As I grew up and started to question my sexual orientation and preference, I became increasingly aware of the ways in which my religious and cultural identities would prefer to stamp them out and keep walking. Changing centuries of culture and values seemed impossible, but thanks to social media, I was introduced to commentaries and histories I had no idea even existed.
For example, heaps of posts popped up on my feed of new-age priests and young adults discussing the misuse of the word ‘homosexual’ in the bible. In 1946, the intended Greek words ‘malakoi’ and ‘arsenokoitai’ (which loosely translate to ‘pervert’) were replaced with homosexual – a mistranslation that ignited an anti-gay movement within conservative Christian America.
The story was covered in a documentary designed to encourage viewers to “discover biblical truth and honour God’s word”. The truth in question? Texts are translated to fit the context and, for conservative America at the time, being homosexual was the worst thing you could possibly be.
But numerous articles outline the ways in which we have read the traditional bible without its context: back then, they didn’t understand a loving and consensual homosexual relationship in the same way that we do today. I can’t say for certain why the church chooses to hold onto these views – maybe it’s an institutional reflection of the sunk cost fallacy. That’s the approach most feminists take, anyways.
Since my Tata never taught me Arabic when I was a kid, it’s taken me way too long to realise that my father tongue didn’t have a word for homosexual, and rather used words like ‘cheth’ (pervert). This, along with numerous other cultural norms, is probably what culminated in my Tata dropping her pans in the sink when she overheard a family member ask my dad what his reaction would be to someone coming out as gay. “Don’t say such things!”

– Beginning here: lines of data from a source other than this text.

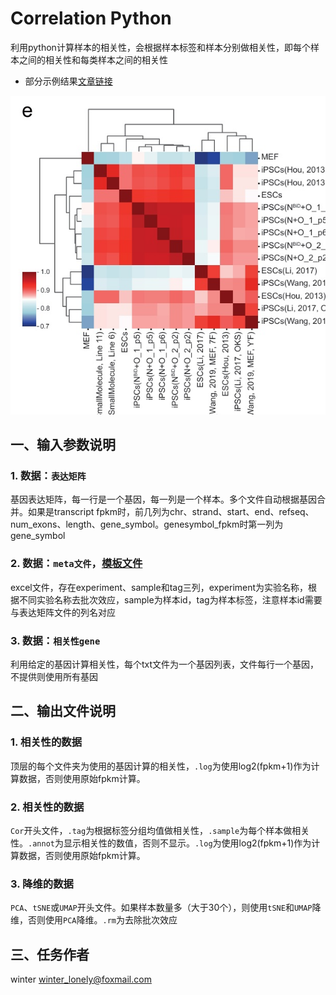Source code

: # Correlation Python

利用python计算样本的相关性，会根据样本标签和样本分别做相关性，即每个样本之间的相关性和每类样本之间的相关性


- 部分示例结果[文章链接](https://www.nature.com/articles/s41467-024-50551-2)

![Example](./docs/correlation_python/example.jpg)

## 一、输入参数说明

### 1. 数据：`表达矩阵`

基因表达矩阵，每一行是一个基因，每一列是一个样本。多个文件自动根据基因合并。如果是transcript fpkm时，前几列为chr、strand、start、end、refseq、num_exons、length、gene_symbol。genesymbol_fpkm时第一列为gene_symbol

### 2. 数据：`meta文件`，[模板文件](./docs/correlation_python/Correlation.meta.xlsx)

excel文件，存在experiment、sample和tag三列，experiment为实验名称，根据不同实验名称去批次效应，sample为样本id，tag为样本标签，注意样本id需要与表达矩阵文件的列名对应

### 3. 数据：`相关性gene`

利用给定的基因计算相关性，每个txt文件为一个基因列表，文件每行一个基因，不提供则使用所有基因

## 二、输出文件说明

### 1. 相关性的数据

顶层的每个文件夹为使用的基因计算的相关性，`.log`为使用log2(fpkm+1)作为计算数据，否则使用原始fpkm计算。

### 2. 相关性的数据

`Cor`开头文件，`.tag`为根据标签分组均值做相关性，`.sample`为每个样本做相关性。`.annot`为显示相关性的数值，否则不显示。`.log`为使用log2(fpkm+1)作为计算数据，否则使用原始fpkm计算。

### 3. 降维的数据

`PCA`、`tSNE`或`UMAP`开头文件。如果样本数量多（大于30个），则使用`tSNE`和`UMAP`降维，否则使用`PCA`降维。`.rm`为去除批次效应
    
## 三、任务作者

winter <winter_lonely@foxmail.com>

Why shouldn’t I? Surely I shouldn’t be using historical conceptions of love and relationships to determine my own when they so clearly dismiss the entirety of my potential identity? At least, that’s what I think when I use a feminist lens to analyse this particular issue. Until I bring in its intersectional cousin. Then it becomes a complete shit-fest of aforementioned feelings and shame.
The point of feminism, I’ve found, is not to unite us all in a common experience. It is instead to unite us as individuals with unique interpretations rooted in common foundations: our right to equality. Whether this overrides or cooperates with my cultural and religious identities is yet to be seen. Why I feel guilty in the first place for not being able to please the many facets that forcibly make up my identity (the fucking patriarchy) is a whole different thing, but that’s for another time.